**About this task:** From the records below, copy the lines that include "also".

Records from a dataset
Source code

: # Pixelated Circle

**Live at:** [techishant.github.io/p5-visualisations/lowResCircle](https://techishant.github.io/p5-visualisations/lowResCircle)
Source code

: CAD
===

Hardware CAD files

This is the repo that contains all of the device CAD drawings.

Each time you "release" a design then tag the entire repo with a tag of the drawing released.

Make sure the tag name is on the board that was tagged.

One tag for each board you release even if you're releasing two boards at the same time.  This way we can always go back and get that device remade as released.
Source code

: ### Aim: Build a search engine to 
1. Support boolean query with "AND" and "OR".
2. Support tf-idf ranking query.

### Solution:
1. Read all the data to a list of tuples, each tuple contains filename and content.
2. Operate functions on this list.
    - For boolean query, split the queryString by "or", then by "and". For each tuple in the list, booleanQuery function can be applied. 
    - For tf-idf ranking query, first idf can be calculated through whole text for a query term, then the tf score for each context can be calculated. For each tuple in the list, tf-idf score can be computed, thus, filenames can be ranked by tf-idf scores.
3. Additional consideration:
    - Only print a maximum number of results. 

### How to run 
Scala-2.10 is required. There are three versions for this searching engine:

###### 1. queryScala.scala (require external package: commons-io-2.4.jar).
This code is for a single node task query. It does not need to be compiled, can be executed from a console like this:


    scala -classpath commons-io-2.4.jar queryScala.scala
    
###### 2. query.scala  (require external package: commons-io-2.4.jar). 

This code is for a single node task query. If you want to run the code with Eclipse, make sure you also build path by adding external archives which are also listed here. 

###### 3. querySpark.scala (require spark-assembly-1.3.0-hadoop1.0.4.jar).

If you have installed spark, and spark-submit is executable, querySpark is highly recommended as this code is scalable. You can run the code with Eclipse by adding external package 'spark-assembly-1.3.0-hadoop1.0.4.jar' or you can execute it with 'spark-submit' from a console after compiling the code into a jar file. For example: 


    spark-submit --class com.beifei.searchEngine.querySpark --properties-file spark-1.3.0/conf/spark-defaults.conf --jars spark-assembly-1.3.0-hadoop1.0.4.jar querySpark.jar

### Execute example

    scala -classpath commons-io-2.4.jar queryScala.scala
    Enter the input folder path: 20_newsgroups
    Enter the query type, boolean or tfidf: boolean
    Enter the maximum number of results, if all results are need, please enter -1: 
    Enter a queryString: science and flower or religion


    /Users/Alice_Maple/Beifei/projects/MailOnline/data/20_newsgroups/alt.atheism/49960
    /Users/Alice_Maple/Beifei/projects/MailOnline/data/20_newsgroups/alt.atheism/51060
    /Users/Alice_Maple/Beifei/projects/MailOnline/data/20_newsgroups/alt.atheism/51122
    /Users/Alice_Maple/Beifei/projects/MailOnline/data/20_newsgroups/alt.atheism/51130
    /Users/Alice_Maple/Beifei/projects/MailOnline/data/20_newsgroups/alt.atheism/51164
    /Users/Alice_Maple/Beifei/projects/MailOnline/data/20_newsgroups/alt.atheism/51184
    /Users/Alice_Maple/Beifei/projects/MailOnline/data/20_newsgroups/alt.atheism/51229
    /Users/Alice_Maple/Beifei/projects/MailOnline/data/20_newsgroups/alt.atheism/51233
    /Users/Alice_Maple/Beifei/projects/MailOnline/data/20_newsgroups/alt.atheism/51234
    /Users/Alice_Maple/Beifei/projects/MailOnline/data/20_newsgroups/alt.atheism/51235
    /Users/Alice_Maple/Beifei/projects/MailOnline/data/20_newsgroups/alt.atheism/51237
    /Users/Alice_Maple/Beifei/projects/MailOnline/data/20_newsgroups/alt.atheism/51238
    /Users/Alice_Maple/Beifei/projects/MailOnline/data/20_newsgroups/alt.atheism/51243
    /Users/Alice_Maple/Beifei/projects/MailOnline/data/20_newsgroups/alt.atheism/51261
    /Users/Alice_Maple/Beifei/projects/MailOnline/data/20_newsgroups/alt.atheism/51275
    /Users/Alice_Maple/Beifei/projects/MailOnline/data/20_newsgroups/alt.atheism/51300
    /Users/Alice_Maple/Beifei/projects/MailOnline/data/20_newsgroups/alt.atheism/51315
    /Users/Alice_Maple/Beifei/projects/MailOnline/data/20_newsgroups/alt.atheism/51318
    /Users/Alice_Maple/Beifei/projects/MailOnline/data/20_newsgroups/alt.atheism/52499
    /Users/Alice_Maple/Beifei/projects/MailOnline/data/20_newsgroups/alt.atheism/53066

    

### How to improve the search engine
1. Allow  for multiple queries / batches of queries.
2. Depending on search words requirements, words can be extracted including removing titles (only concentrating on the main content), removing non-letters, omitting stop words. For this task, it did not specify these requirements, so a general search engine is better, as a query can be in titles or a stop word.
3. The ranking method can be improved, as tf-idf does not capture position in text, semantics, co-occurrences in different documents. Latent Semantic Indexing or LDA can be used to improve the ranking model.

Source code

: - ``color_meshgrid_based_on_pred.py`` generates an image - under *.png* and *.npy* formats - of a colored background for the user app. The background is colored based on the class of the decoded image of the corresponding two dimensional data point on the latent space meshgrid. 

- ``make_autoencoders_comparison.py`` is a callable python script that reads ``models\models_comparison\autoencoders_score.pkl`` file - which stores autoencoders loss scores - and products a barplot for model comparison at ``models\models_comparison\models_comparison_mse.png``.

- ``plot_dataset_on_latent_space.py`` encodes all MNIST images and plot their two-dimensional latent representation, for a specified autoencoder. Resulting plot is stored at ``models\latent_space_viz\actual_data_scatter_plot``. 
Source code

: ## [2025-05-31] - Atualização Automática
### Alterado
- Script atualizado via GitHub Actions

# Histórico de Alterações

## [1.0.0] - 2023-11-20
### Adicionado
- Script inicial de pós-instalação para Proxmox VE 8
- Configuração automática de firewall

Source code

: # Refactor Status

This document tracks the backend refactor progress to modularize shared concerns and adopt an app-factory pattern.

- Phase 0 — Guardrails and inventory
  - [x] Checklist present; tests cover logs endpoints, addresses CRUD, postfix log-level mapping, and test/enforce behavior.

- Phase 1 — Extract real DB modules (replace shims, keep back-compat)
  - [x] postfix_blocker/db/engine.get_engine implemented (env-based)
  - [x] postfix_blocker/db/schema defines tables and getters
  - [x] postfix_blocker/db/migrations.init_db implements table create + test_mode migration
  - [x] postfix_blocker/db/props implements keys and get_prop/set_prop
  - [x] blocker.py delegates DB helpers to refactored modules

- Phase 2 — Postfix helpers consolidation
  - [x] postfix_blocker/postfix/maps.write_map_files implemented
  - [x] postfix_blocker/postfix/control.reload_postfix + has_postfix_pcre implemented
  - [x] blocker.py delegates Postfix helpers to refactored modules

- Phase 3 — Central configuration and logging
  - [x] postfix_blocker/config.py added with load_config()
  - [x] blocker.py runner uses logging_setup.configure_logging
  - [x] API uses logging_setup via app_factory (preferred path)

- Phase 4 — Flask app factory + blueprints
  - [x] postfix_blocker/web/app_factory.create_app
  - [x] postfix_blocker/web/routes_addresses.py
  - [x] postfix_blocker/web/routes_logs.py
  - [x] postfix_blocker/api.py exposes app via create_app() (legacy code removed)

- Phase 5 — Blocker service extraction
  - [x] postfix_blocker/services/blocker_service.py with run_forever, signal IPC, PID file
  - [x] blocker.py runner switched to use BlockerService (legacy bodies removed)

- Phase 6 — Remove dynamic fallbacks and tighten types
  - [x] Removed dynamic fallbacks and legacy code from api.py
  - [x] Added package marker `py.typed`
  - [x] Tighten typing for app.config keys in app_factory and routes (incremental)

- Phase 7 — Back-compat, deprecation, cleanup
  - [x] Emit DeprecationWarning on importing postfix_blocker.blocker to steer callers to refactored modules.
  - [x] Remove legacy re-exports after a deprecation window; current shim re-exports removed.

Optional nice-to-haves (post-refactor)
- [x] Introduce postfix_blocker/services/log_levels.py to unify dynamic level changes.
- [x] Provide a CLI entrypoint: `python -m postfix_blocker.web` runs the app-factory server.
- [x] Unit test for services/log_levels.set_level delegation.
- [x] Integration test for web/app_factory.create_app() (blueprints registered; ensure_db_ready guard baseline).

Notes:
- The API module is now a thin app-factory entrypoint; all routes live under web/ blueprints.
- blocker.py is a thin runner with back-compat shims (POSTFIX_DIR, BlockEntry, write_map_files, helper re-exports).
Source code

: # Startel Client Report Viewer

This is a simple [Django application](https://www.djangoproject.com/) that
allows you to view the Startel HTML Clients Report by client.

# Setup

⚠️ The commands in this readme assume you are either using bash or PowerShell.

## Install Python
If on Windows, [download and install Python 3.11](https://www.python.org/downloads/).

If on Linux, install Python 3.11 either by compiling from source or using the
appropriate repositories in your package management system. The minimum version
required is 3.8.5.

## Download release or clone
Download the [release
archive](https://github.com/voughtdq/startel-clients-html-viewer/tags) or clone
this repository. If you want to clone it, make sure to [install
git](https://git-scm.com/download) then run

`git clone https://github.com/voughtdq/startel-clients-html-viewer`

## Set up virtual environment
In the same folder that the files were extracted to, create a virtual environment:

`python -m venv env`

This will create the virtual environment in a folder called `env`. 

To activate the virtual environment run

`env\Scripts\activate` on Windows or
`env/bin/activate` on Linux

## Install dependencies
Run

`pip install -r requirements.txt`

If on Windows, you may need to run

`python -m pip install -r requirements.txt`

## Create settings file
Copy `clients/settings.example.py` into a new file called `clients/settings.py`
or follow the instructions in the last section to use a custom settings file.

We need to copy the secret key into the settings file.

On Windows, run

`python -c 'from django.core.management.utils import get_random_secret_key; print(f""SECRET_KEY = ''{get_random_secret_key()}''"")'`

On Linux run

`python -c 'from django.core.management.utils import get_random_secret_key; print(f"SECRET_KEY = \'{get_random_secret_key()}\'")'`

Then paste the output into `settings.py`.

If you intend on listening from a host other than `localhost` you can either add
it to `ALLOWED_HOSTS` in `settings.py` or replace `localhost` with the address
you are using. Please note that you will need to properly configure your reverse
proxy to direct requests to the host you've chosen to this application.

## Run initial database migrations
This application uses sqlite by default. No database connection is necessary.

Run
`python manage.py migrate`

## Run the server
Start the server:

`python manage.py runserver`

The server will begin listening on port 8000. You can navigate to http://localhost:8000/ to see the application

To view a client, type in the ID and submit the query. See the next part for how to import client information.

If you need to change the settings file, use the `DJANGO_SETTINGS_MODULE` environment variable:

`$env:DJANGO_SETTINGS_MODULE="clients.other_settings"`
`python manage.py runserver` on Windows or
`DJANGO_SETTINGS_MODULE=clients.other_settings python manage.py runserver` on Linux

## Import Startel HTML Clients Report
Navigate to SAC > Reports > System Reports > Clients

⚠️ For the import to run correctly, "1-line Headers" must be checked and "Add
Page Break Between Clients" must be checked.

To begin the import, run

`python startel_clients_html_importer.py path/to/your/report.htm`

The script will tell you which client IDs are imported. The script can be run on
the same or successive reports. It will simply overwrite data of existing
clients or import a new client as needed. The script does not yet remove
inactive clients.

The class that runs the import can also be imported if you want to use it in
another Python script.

**Written response:**
This code is for a single node task query. If you want to run the code with Eclipse, make sure you also build path by adding external archives which are also listed here. 
The class that runs the import can also be imported if you want to use it in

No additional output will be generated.